#### [WORK ITEM]
In the records that follow, find each line containing "take" and copy it.

Stored entries:
=== Begin Enclosure ===

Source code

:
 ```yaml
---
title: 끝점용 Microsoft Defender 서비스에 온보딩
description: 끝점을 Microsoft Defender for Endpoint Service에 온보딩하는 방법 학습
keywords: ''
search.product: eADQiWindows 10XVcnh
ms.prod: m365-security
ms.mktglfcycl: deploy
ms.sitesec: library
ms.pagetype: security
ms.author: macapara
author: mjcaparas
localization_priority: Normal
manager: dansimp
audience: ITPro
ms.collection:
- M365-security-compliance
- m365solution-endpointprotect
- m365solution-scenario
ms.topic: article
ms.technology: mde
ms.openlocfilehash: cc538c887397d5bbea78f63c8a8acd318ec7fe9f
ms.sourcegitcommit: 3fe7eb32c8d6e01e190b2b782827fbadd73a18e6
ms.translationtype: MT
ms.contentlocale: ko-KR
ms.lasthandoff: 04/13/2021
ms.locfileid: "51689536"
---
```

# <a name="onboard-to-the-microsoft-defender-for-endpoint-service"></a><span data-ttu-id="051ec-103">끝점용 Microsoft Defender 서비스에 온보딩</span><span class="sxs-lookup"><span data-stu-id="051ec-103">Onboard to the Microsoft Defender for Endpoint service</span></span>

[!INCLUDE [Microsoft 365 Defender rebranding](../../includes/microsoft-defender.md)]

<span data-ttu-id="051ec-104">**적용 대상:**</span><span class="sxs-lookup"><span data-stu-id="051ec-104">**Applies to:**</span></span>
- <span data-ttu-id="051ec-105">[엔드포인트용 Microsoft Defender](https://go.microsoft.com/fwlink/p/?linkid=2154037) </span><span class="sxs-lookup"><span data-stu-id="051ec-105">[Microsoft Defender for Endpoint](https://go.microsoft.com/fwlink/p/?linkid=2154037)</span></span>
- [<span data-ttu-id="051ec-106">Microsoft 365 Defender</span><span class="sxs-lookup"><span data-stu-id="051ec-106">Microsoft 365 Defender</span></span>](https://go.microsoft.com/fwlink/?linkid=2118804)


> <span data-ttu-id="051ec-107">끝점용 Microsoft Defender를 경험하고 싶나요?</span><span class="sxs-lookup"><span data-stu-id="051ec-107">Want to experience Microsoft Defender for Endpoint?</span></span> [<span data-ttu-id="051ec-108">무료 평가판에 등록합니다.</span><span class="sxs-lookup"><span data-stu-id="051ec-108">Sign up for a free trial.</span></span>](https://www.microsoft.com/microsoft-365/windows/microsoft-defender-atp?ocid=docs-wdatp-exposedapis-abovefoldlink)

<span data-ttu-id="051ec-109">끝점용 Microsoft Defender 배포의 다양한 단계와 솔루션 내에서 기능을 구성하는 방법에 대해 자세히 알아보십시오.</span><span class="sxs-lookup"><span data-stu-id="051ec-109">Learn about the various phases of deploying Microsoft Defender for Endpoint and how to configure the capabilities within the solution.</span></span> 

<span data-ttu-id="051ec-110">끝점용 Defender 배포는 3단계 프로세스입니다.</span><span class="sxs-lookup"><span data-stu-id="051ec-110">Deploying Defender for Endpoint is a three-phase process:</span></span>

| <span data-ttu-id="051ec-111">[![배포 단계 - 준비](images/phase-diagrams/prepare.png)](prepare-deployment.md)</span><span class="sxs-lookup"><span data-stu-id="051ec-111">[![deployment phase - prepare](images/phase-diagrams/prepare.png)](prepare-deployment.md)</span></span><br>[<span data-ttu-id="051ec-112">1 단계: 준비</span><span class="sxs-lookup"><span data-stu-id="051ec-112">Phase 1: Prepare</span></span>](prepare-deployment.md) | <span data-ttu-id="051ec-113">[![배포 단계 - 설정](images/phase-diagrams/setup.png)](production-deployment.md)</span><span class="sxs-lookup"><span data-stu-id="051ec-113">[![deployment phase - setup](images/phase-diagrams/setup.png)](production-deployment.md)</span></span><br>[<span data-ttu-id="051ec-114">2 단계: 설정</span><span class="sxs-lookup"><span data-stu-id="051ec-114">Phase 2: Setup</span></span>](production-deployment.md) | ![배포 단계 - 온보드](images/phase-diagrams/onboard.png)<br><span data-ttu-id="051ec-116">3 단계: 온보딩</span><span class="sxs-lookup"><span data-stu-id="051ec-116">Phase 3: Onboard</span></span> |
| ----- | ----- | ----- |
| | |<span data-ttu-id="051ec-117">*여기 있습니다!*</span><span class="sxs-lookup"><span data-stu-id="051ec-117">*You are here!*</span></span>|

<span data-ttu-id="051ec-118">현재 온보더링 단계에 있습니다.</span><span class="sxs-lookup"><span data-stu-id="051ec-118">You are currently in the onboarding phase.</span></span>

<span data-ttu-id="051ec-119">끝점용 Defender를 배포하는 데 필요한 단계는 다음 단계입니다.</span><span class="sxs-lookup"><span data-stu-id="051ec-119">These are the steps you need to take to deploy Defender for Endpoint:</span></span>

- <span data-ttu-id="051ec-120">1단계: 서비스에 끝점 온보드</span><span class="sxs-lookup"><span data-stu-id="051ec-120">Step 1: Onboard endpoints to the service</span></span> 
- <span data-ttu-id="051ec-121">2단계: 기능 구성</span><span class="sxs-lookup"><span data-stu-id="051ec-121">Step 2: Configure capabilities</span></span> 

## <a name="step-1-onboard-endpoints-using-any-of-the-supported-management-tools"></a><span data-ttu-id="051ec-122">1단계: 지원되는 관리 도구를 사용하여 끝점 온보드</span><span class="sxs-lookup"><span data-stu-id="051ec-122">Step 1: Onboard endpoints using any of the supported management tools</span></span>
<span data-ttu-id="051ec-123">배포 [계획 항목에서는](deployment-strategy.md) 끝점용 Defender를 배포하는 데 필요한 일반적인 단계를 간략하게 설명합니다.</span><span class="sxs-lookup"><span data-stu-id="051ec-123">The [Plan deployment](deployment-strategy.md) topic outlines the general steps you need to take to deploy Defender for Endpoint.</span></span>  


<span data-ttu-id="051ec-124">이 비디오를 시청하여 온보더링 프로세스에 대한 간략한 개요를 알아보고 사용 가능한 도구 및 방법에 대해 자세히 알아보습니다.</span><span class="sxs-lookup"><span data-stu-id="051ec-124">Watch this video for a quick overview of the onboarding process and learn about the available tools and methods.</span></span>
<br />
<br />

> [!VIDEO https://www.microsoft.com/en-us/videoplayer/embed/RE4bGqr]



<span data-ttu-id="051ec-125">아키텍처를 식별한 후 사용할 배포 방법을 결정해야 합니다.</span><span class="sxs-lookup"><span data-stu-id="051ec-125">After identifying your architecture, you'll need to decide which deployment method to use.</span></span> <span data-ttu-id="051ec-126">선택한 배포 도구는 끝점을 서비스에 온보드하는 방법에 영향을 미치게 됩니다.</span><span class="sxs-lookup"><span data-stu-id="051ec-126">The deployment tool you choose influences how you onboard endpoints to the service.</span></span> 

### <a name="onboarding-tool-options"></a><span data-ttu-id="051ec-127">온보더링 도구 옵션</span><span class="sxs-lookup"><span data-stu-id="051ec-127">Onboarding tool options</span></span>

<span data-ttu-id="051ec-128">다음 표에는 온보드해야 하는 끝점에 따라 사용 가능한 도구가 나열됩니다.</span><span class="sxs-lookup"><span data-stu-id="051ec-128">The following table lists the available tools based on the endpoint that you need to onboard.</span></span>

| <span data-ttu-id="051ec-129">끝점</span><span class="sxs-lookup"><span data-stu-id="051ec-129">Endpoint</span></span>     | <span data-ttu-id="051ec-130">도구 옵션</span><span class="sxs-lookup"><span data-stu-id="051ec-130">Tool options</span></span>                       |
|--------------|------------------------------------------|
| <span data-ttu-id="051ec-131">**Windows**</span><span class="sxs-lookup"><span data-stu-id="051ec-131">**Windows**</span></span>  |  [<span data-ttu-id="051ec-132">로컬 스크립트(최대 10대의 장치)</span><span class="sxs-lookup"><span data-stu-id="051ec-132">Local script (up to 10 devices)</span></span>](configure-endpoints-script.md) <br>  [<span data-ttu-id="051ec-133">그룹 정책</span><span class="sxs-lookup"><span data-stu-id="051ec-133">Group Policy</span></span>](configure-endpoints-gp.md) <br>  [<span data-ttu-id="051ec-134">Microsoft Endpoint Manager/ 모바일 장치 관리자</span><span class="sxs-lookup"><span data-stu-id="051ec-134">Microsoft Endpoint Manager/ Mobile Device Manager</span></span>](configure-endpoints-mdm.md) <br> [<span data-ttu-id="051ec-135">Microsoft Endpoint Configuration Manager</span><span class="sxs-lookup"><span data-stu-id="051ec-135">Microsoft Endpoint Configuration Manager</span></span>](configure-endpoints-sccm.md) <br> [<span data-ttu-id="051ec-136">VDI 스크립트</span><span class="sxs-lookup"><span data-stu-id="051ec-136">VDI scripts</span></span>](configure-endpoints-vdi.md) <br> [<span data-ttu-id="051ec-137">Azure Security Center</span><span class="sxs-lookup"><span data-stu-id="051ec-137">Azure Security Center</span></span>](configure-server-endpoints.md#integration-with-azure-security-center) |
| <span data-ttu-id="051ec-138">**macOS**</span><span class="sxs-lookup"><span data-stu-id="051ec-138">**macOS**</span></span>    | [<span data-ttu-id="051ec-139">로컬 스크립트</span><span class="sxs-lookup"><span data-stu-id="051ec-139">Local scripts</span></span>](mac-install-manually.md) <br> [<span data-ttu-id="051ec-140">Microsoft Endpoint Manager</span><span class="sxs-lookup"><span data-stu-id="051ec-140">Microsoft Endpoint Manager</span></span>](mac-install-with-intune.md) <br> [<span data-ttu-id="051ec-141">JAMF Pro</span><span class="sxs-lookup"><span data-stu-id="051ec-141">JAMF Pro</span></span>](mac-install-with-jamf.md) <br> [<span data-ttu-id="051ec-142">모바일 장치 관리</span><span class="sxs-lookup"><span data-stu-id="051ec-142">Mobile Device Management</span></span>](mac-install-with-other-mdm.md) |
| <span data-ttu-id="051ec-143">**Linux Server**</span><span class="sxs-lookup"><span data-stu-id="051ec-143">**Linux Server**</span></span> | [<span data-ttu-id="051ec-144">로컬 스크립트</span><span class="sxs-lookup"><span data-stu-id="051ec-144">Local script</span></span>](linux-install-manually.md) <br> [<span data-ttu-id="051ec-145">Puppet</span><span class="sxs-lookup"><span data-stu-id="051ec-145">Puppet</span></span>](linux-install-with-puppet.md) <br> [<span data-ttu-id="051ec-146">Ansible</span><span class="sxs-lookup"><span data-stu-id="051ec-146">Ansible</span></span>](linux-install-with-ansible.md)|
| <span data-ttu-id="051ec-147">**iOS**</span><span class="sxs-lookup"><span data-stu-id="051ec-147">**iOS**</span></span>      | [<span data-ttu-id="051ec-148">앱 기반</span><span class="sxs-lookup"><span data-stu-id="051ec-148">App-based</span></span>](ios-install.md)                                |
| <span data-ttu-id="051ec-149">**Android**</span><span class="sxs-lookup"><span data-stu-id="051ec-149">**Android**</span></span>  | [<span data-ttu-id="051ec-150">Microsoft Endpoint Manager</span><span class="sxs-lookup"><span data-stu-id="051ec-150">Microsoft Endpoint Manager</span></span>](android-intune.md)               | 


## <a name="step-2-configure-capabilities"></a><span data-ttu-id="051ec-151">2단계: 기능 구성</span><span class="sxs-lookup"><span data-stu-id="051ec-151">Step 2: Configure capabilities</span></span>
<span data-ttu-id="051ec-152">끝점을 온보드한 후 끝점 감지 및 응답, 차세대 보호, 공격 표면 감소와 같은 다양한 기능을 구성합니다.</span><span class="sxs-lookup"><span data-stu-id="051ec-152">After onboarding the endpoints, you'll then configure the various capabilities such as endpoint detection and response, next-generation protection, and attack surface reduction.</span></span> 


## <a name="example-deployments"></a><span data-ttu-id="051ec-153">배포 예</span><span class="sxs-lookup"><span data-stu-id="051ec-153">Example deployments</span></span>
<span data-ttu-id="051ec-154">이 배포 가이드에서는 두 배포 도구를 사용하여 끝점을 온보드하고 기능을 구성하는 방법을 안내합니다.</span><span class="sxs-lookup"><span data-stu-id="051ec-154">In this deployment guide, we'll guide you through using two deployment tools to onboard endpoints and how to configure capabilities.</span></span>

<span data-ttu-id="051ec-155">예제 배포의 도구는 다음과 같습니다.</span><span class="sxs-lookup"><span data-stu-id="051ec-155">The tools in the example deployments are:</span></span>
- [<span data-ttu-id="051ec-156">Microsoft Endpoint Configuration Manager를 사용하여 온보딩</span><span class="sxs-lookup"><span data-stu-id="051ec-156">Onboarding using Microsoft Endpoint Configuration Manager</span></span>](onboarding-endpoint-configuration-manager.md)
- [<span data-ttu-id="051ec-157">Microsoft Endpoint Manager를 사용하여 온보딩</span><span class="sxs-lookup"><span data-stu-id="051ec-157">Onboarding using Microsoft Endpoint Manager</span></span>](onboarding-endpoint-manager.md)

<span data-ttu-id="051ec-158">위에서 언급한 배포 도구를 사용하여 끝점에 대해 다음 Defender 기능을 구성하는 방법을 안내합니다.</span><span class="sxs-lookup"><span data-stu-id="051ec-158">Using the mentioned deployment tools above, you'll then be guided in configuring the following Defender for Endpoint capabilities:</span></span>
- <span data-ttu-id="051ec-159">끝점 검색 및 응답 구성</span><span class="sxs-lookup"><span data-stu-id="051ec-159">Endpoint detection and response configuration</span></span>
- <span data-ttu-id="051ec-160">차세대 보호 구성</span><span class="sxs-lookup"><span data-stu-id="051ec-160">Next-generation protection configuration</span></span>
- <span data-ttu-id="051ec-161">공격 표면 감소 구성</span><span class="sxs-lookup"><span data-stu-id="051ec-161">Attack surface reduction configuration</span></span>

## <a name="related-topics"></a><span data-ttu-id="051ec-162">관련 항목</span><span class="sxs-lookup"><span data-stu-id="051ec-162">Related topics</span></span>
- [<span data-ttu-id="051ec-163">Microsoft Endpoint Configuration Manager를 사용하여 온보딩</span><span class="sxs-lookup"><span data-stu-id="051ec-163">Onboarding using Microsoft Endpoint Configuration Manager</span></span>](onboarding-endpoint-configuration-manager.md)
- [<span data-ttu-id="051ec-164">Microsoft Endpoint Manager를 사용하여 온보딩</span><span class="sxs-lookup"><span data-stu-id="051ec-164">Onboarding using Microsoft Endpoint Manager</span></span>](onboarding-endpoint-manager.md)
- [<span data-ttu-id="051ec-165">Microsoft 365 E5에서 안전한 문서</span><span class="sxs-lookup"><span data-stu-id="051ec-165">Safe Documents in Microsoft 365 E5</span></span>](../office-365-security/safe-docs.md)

=== End Enclosure ===

#### [ANSWER TO THIS EXERCISE]
<span data-ttu-id="051ec-119">끝점용 Defender를 배포하는 데 필요한 단계는 다음 단계입니다.</span><span class="sxs-lookup"><span data-stu-id="051ec-119">These are the steps you need to take to deploy Defender for Endpoint:</span></span>
<span data-ttu-id="051ec-123">배포 [계획 항목에서는](deployment-strategy.md) 끝점용 Defender를 배포하는 데 필요한 일반적인 단계를 간략하게 설명합니다.</span><span class="sxs-lookup"><span data-stu-id="051ec-123">The [Plan deployment](deployment-strategy.md) topic outlines the general steps you need to take to deploy Defender for Endpoint.</span></span>  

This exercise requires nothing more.